Collected data entries
------

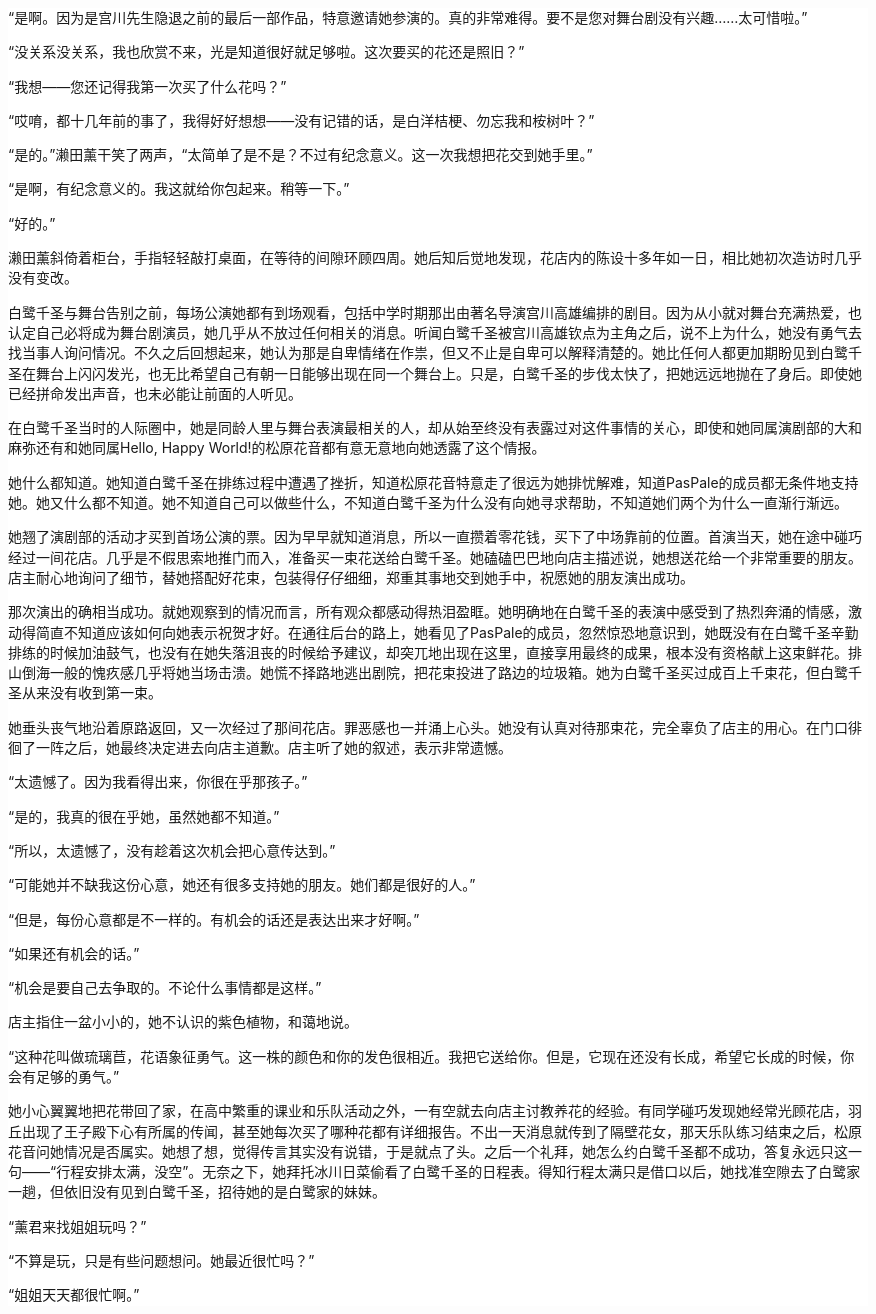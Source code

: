 “是啊。因为是宫川先生隐退之前的最后一部作品，特意邀请她参演的。真的非常难得。要不是您对舞台剧没有兴趣……太可惜啦。”

“没关系没关系，我也欣赏不来，光是知道很好就足够啦。这次要买的花还是照旧？”

“我想——您还记得我第一次买了什么花吗？”

“哎唷，都十几年前的事了，我得好好想想——没有记错的话，是白洋桔梗、勿忘我和桉树叶？”

“是的。”濑田薰干笑了两声，“太简单了是不是？不过有纪念意义。这一次我想把花交到她手里。”

“是啊，有纪念意义的。我这就给你包起来。稍等一下。”

“好的。”

濑田薰斜倚着柜台，手指轻轻敲打桌面，在等待的间隙环顾四周。她后知后觉地发现，花店内的陈设十多年如一日，相比她初次造访时几乎没有变改。

白鹭千圣与舞台告别之前，每场公演她都有到场观看，包括中学时期那出由著名导演宫川高雄编排的剧目。因为从小就对舞台充满热爱，也认定自己必将成为舞台剧演员，她几乎从不放过任何相关的消息。听闻白鹭千圣被宫川高雄钦点为主角之后，说不上为什么，她没有勇气去找当事人询问情况。不久之后回想起来，她认为那是自卑情绪在作祟，但又不止是自卑可以解释清楚的。她比任何人都更加期盼见到白鹭千圣在舞台上闪闪发光，也无比希望自己有朝一日能够出现在同一个舞台上。只是，白鹭千圣的步伐太快了，把她远远地抛在了身后。即使她已经拼命发出声音，也未必能让前面的人听见。

在白鹭千圣当时的人际圈中，她是同龄人里与舞台表演最相关的人，却从始至终没有表露过对这件事情的关心，即使和她同属演剧部的大和麻弥还有和她同属Hello, Happy World!的松原花音都有意无意地向她透露了这个情报。

她什么都知道。她知道白鹭千圣在排练过程中遭遇了挫折，知道松原花音特意走了很远为她排忧解难，知道PasPale的成员都无条件地支持她。她又什么都不知道。她不知道自己可以做些什么，不知道白鹭千圣为什么没有向她寻求帮助，不知道她们两个为什么一直渐行渐远。

她翘了演剧部的活动才买到首场公演的票。因为早早就知道消息，所以一直攒着零花钱，买下了中场靠前的位置。首演当天，她在途中碰巧经过一间花店。几乎是不假思索地推门而入，准备买一束花送给白鹭千圣。她磕磕巴巴地向店主描述说，她想送花给一个非常重要的朋友。店主耐心地询问了细节，替她搭配好花束，包装得仔仔细细，郑重其事地交到她手中，祝愿她的朋友演出成功。

那次演出的确相当成功。就她观察到的情况而言，所有观众都感动得热泪盈眶。她明确地在白鹭千圣的表演中感受到了热烈奔涌的情感，激动得简直不知道应该如何向她表示祝贺才好。在通往后台的路上，她看见了PasPale的成员，忽然惊恐地意识到，她既没有在白鹭千圣辛勤排练的时候加油鼓气，也没有在她失落沮丧的时候给予建议，却突兀地出现在这里，直接享用最终的成果，根本没有资格献上这束鲜花。排山倒海一般的愧疚感几乎将她当场击溃。她慌不择路地逃出剧院，把花束投进了路边的垃圾箱。她为白鹭千圣买过成百上千束花，但白鹭千圣从来没有收到第一束。

她垂头丧气地沿着原路返回，又一次经过了那间花店。罪恶感也一并涌上心头。她没有认真对待那束花，完全辜负了店主的用心。在门口徘徊了一阵之后，她最终决定进去向店主道歉。店主听了她的叙述，表示非常遗憾。

“太遗憾了。因为我看得出来，你很在乎那孩子。”

“是的，我真的很在乎她，虽然她都不知道。”

“所以，太遗憾了，没有趁着这次机会把心意传达到。”

“可能她并不缺我这份心意，她还有很多支持她的朋友。她们都是很好的人。”

“但是，每份心意都是不一样的。有机会的话还是表达出来才好啊。”

“如果还有机会的话。”

“机会是要自己去争取的。不论什么事情都是这样。”

店主指住一盆小小的，她不认识的紫色植物，和蔼地说。

“这种花叫做琉璃苣，花语象征勇气。这一株的颜色和你的发色很相近。我把它送给你。但是，它现在还没有长成，希望它长成的时候，你会有足够的勇气。”

她小心翼翼地把花带回了家，在高中繁重的课业和乐队活动之外，一有空就去向店主讨教养花的经验。有同学碰巧发现她经常光顾花店，羽丘出现了王子殿下心有所属的传闻，甚至她每次买了哪种花都有详细报告。不出一天消息就传到了隔壁花女，那天乐队练习结束之后，松原花音问她情况是否属实。她想了想，觉得传言其实没有说错，于是就点了头。之后一个礼拜，她怎么约白鹭千圣都不成功，答复永远只这一句——“行程安排太满，没空”。无奈之下，她拜托冰川日菜偷看了白鹭千圣的日程表。得知行程太满只是借口以后，她找准空隙去了白鹭家一趟，但依旧没有见到白鹭千圣，招待她的是白鹭家的妹妹。

“薰君来找姐姐玩吗？”

“不算是玩，只是有些问题想问。她最近很忙吗？”

“姐姐天天都很忙啊。”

------

▶ **GOAL OF THE EXERCISE**: All lines in the records with the string "太遗憾了" should be copied out.

▶ **YOUR SOLUTION**:
“太遗憾了。因为我看得出来，你很在乎那孩子。”
“所以，太遗憾了，没有趁着这次机会把心意传达到。”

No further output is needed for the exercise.